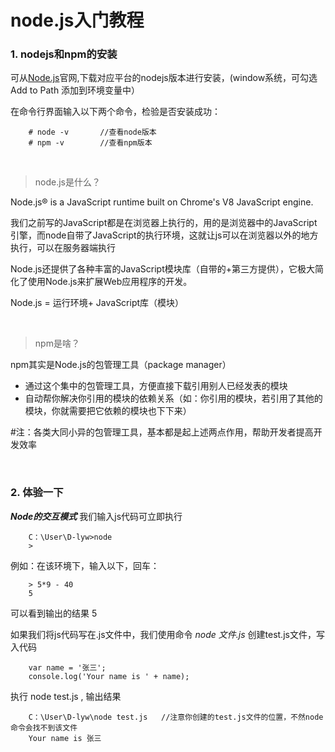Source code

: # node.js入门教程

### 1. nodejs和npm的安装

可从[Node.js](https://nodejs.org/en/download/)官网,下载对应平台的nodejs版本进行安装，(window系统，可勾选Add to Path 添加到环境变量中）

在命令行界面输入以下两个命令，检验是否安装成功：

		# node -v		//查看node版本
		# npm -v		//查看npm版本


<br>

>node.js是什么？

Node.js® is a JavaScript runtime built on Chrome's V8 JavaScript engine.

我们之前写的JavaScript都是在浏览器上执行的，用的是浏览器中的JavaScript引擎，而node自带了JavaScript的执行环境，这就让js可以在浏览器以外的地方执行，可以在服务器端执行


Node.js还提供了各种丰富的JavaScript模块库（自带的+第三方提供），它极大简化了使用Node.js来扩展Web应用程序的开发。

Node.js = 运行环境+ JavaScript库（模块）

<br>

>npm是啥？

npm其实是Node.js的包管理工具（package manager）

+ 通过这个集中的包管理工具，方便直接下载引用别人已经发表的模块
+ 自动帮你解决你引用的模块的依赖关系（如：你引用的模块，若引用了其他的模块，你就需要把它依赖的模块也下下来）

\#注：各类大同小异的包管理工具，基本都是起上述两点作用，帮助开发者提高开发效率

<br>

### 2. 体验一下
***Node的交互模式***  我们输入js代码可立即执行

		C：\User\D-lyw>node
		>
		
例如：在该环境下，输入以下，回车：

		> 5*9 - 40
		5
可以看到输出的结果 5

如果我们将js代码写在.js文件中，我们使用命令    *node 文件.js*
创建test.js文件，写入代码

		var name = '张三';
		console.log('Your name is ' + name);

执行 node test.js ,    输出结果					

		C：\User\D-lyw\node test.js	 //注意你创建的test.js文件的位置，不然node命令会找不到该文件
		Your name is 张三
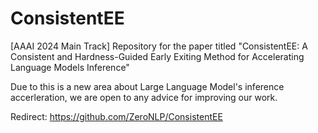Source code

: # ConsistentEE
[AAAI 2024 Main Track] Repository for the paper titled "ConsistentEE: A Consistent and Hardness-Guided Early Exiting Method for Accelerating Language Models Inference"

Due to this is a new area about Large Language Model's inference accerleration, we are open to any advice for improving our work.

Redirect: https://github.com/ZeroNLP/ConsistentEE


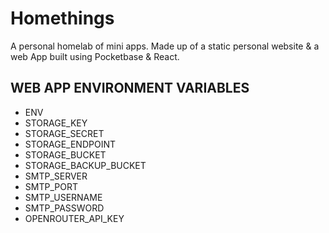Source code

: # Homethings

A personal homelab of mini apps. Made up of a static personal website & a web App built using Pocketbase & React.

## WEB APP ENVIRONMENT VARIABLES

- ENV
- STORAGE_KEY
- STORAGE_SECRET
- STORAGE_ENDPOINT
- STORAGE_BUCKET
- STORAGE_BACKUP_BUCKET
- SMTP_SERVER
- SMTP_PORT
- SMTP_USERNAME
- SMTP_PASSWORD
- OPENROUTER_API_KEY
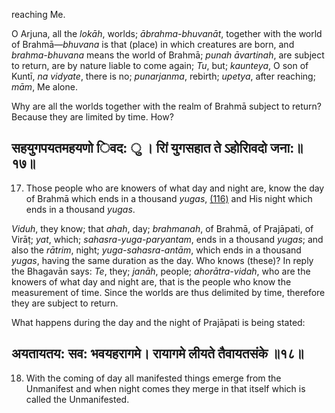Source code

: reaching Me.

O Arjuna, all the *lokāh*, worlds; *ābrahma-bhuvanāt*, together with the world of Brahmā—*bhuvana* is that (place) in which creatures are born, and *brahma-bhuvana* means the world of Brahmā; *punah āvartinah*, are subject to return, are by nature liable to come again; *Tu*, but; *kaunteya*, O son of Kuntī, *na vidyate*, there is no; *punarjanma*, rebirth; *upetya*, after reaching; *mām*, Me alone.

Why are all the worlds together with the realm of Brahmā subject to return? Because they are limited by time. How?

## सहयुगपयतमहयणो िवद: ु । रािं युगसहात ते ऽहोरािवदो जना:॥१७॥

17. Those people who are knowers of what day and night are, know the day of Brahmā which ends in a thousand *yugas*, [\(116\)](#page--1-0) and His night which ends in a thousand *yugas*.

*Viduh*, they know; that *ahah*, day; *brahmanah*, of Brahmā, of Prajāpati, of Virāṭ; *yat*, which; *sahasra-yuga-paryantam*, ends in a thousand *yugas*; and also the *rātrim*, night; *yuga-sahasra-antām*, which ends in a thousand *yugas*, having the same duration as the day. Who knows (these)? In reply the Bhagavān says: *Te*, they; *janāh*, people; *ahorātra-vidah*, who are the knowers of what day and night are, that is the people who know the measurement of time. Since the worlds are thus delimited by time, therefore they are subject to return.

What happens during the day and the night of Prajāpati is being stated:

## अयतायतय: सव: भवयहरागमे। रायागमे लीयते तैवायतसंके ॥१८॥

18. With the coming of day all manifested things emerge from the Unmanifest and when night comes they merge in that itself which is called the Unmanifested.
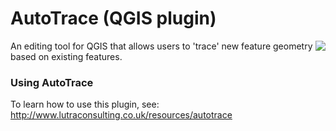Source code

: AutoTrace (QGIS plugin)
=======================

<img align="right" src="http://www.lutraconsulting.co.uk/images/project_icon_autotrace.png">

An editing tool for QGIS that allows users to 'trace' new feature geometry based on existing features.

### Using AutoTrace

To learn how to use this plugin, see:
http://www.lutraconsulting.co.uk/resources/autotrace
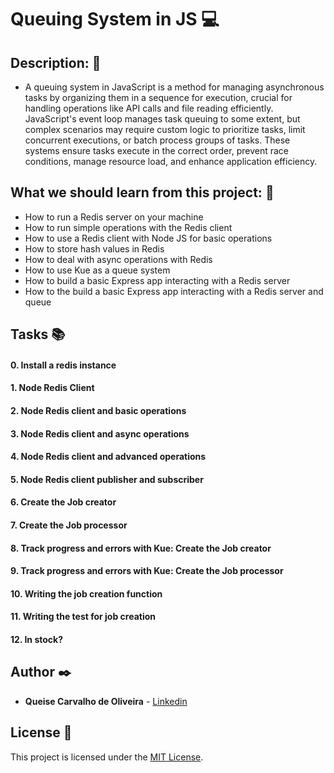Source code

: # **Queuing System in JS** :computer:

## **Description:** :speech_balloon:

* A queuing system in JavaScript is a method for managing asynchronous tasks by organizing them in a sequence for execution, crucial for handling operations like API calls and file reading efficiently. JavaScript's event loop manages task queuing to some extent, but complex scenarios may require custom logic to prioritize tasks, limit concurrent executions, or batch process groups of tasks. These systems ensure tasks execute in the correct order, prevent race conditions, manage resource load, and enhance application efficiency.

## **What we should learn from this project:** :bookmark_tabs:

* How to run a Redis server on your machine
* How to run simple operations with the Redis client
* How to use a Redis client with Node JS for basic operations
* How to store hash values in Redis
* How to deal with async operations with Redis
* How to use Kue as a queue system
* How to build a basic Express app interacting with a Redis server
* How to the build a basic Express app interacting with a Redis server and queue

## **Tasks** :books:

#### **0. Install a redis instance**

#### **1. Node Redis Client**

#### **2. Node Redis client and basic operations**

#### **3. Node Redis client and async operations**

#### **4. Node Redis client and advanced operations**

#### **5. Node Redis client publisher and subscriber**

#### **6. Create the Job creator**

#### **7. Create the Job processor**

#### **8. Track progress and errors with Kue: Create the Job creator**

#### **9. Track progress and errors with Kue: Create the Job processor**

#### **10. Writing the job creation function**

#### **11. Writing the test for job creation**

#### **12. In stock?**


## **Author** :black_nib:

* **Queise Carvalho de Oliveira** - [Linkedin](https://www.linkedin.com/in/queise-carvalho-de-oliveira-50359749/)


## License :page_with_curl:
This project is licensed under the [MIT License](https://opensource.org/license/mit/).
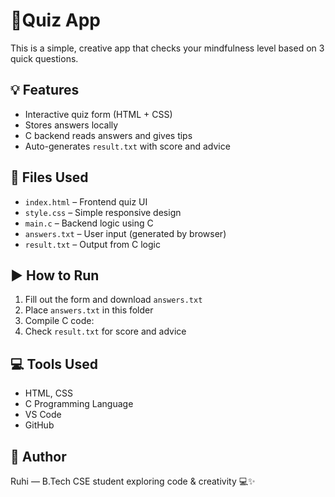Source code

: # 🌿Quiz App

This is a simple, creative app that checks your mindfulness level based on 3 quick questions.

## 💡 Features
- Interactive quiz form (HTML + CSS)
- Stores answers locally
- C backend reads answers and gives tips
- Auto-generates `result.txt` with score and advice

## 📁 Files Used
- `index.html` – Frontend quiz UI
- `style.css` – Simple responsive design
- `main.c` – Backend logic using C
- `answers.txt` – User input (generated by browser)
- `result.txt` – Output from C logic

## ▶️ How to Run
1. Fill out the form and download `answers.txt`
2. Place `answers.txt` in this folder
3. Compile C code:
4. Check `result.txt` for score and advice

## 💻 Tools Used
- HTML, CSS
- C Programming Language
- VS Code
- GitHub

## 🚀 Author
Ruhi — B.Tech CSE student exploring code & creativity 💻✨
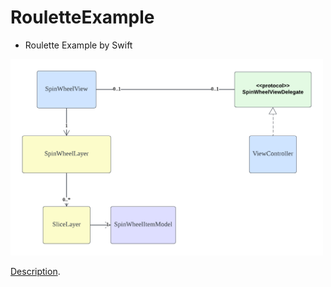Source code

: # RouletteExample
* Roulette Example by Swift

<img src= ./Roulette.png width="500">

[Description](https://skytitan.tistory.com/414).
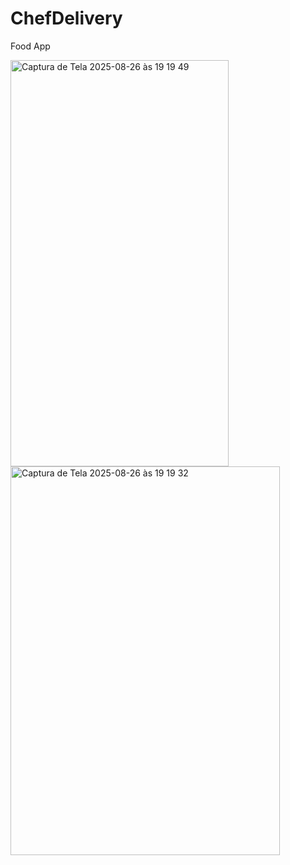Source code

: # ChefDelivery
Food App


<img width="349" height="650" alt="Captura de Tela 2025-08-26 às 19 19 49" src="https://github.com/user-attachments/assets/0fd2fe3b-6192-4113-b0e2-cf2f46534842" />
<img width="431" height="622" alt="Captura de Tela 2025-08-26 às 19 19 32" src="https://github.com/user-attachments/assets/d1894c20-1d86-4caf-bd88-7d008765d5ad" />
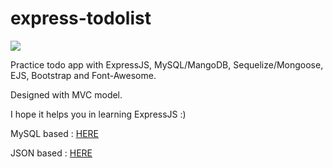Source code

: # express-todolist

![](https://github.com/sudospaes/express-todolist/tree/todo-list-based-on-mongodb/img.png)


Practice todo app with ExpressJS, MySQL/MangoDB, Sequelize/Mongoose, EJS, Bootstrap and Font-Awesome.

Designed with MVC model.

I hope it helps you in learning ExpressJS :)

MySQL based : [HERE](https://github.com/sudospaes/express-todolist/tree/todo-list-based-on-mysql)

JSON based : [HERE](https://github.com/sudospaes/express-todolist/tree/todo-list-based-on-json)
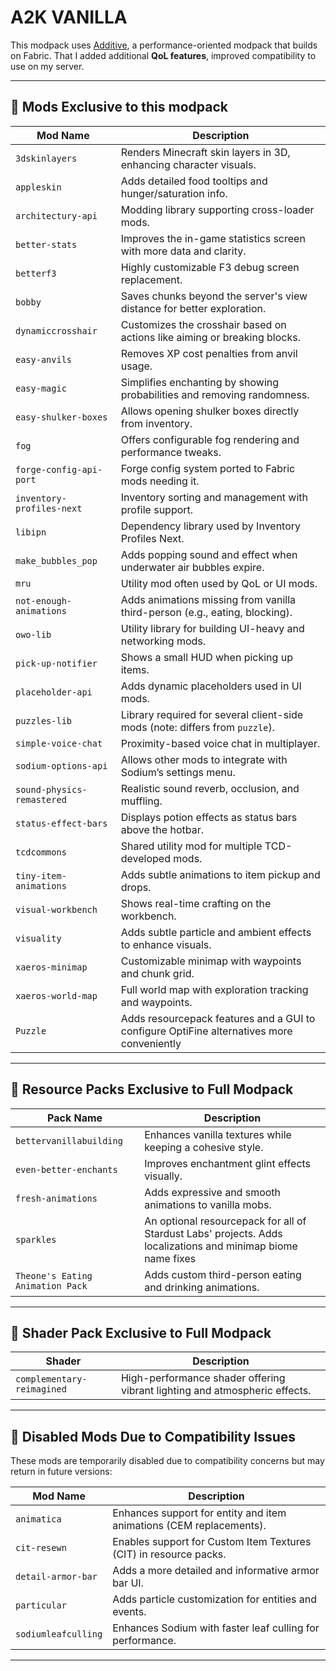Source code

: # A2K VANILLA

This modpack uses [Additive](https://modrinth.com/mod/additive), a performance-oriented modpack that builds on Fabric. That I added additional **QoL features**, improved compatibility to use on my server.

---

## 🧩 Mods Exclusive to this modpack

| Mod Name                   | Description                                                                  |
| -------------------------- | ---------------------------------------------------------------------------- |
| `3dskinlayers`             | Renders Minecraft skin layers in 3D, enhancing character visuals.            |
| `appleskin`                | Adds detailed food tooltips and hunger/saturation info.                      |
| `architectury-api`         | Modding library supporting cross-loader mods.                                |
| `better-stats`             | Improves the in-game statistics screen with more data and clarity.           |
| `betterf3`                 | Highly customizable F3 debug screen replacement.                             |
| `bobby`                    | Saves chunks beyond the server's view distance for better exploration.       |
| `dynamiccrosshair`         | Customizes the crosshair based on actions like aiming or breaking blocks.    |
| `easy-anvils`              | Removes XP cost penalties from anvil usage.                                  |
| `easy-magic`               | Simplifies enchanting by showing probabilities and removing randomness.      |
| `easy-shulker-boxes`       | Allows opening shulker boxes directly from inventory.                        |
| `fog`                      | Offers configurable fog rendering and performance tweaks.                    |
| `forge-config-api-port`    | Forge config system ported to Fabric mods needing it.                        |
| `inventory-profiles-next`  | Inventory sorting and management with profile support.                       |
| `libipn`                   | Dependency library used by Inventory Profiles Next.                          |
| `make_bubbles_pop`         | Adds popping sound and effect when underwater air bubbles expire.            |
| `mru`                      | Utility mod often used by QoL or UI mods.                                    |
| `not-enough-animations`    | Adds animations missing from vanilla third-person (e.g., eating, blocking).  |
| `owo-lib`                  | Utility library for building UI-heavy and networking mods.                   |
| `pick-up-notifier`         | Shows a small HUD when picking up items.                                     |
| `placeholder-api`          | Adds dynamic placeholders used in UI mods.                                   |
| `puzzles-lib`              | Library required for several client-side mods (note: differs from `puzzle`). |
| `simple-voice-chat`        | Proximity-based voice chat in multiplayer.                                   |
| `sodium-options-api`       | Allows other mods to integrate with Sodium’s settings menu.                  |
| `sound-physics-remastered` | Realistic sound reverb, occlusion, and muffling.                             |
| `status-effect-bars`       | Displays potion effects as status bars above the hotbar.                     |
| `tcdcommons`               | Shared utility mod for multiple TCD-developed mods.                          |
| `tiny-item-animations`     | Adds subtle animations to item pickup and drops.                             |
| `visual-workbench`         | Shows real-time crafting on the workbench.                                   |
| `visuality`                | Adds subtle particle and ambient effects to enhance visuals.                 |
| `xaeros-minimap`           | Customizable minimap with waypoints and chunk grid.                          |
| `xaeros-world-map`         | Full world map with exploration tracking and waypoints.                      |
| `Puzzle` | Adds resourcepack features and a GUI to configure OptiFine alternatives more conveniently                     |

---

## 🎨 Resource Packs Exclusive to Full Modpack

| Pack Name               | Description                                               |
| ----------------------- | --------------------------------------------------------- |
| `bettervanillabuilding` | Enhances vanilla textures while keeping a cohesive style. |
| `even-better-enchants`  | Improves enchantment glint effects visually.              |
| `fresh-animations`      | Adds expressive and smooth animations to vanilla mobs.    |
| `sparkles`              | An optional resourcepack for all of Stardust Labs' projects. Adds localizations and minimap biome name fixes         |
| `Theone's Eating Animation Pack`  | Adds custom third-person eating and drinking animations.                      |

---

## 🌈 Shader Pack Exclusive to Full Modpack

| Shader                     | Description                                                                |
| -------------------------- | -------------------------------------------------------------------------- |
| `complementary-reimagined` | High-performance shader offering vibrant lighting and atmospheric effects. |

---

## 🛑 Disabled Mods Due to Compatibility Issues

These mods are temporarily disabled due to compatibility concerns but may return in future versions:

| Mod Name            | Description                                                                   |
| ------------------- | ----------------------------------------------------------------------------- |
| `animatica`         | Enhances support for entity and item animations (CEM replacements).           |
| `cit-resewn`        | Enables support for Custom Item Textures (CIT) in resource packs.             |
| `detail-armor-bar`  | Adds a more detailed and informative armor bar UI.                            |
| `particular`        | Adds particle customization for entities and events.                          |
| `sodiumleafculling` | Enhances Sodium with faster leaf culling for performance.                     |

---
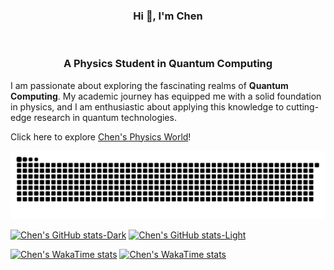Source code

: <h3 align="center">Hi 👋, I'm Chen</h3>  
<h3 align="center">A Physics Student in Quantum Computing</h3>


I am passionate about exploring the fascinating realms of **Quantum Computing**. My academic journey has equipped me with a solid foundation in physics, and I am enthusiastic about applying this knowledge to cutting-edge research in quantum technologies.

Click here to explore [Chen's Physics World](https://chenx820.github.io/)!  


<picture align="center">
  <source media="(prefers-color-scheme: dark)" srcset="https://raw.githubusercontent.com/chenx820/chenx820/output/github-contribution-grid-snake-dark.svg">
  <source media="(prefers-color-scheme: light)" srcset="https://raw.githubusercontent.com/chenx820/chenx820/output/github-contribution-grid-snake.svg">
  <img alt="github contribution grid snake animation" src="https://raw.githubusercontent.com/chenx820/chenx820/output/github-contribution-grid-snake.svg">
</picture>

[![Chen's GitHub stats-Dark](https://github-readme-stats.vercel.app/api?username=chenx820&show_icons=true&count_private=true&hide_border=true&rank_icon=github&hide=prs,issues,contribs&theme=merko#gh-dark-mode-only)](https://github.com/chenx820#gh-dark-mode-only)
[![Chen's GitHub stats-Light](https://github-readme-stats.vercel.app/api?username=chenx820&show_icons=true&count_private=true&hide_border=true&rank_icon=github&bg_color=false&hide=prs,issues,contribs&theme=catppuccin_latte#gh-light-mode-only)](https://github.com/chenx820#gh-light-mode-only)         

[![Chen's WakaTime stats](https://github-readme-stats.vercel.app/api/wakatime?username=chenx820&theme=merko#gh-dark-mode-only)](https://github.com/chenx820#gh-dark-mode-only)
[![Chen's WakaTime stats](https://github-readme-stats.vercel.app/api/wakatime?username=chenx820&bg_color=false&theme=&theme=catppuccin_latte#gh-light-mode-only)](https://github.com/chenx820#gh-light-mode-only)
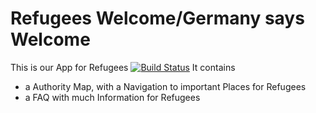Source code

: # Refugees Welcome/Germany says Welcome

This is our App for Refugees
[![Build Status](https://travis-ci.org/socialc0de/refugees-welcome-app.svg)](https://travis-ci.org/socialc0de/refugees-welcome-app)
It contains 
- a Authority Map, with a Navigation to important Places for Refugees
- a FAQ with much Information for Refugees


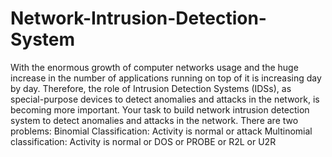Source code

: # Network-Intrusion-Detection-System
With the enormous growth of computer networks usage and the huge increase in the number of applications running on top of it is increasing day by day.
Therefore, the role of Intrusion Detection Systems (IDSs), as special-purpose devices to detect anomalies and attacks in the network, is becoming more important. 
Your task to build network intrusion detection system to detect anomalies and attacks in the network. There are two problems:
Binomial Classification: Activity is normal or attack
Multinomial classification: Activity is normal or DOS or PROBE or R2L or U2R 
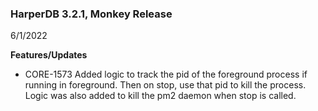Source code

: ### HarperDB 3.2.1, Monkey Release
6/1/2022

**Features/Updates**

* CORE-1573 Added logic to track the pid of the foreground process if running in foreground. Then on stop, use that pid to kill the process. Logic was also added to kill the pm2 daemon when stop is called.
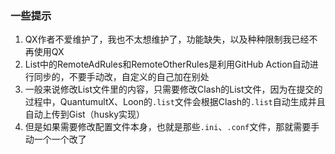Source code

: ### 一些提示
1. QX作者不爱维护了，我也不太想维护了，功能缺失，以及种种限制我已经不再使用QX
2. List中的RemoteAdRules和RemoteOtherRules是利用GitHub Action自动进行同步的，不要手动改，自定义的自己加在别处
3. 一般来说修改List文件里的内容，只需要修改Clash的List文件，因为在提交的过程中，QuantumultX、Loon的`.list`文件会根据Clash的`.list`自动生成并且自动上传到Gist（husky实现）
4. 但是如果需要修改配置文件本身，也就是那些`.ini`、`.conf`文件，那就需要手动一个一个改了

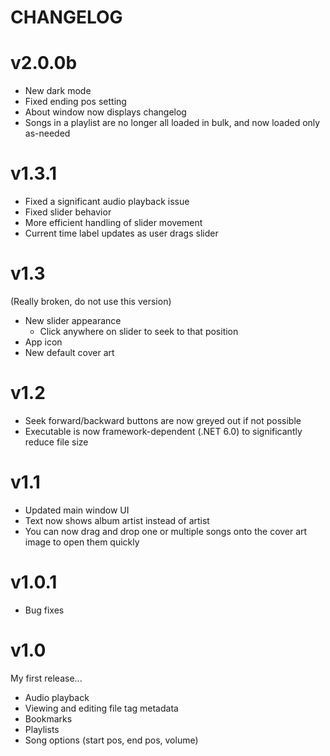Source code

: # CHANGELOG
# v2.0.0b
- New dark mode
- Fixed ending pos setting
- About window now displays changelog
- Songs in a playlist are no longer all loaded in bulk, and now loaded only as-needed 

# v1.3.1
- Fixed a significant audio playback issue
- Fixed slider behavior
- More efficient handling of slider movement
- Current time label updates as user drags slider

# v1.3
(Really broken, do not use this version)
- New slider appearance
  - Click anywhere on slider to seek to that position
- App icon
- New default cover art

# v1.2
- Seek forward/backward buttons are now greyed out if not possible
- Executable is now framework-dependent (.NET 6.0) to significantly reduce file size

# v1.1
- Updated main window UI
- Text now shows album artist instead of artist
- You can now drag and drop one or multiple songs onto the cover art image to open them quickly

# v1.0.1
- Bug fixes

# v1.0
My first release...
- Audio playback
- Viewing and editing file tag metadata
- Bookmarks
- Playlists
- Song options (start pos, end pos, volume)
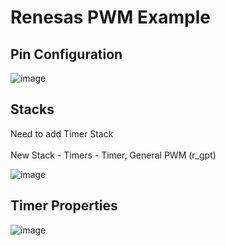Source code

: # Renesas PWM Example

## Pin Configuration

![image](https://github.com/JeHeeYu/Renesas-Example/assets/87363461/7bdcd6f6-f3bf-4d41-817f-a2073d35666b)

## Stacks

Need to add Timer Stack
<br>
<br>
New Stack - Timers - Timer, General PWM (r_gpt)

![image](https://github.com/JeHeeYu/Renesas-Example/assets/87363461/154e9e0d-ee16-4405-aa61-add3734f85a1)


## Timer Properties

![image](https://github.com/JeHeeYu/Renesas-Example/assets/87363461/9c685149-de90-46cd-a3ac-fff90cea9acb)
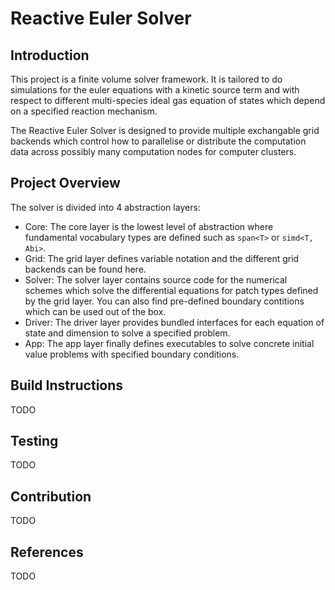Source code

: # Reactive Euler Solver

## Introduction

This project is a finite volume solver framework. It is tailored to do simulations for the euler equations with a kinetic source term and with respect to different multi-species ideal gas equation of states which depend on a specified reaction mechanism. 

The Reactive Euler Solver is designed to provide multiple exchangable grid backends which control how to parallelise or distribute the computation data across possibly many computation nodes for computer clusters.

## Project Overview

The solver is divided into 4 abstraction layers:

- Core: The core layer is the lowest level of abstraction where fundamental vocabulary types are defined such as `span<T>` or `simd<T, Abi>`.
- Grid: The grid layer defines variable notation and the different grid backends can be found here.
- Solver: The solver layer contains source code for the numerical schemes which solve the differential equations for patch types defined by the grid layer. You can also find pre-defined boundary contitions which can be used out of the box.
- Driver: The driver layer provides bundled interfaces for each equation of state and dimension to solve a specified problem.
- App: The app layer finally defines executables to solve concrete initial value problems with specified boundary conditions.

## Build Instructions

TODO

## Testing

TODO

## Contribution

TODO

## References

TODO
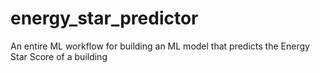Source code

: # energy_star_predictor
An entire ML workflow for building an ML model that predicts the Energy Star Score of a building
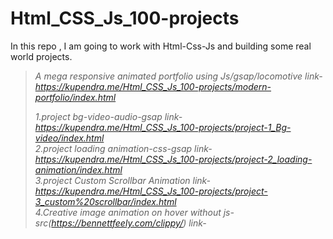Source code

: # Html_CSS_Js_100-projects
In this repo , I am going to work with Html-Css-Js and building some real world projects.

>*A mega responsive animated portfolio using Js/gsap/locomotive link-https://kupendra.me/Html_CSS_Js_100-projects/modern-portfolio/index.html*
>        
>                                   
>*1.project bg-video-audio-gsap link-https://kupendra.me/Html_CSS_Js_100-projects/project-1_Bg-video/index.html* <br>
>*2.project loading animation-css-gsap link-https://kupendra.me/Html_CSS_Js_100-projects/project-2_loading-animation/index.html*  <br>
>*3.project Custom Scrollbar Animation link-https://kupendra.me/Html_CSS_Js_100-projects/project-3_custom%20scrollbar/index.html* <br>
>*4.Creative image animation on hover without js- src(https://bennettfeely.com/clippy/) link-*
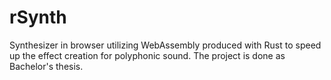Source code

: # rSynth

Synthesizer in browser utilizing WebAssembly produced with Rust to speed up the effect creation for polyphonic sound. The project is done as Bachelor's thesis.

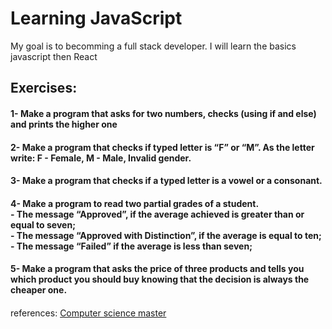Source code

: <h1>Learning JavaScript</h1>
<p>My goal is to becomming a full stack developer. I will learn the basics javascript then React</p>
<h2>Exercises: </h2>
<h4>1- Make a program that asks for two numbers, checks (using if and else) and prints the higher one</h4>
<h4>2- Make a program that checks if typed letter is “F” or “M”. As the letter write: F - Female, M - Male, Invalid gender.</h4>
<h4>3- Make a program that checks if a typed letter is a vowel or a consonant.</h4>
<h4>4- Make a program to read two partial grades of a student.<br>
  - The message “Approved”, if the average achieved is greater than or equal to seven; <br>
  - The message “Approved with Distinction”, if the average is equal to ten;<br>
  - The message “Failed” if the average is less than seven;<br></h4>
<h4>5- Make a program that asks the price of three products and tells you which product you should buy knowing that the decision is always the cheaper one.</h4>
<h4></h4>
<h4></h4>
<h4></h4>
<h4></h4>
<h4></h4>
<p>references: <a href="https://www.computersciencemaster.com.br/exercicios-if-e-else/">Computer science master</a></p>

··········

● **Description of the task**
If a line contains the word "should", it counts; please state how many such lines the records above have, and nothing more.

● **Answer to this task**
2